Your objective:
In the entries that follow, find every line containing "محصول" and copy it.
☆ ☆ ☆ ☆ ☆
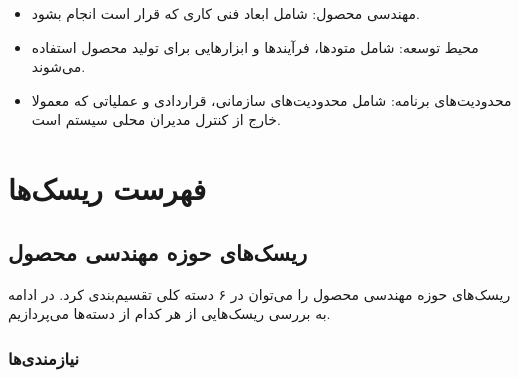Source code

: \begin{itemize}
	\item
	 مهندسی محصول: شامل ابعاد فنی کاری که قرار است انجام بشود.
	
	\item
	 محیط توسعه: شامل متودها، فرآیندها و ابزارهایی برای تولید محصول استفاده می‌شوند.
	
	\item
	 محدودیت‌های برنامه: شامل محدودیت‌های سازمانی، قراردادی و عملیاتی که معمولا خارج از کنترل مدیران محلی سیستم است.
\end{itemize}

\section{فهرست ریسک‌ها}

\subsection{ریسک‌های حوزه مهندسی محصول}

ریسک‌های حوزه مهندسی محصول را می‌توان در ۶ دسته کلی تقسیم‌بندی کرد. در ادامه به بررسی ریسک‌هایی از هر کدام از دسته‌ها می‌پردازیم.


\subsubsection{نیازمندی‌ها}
☆ ☆ ☆ ☆ ☆
Solution below:
	 مهندسی محصول: شامل ابعاد فنی کاری که قرار است انجام بشود.
	 محیط توسعه: شامل متودها، فرآیندها و ابزارهایی برای تولید محصول استفاده می‌شوند.
\subsection{ریسک‌های حوزه مهندسی محصول}
ریسک‌های حوزه مهندسی محصول را می‌توان در ۶ دسته کلی تقسیم‌بندی کرد. در ادامه به بررسی ریسک‌هایی از هر کدام از دسته‌ها می‌پردازیم.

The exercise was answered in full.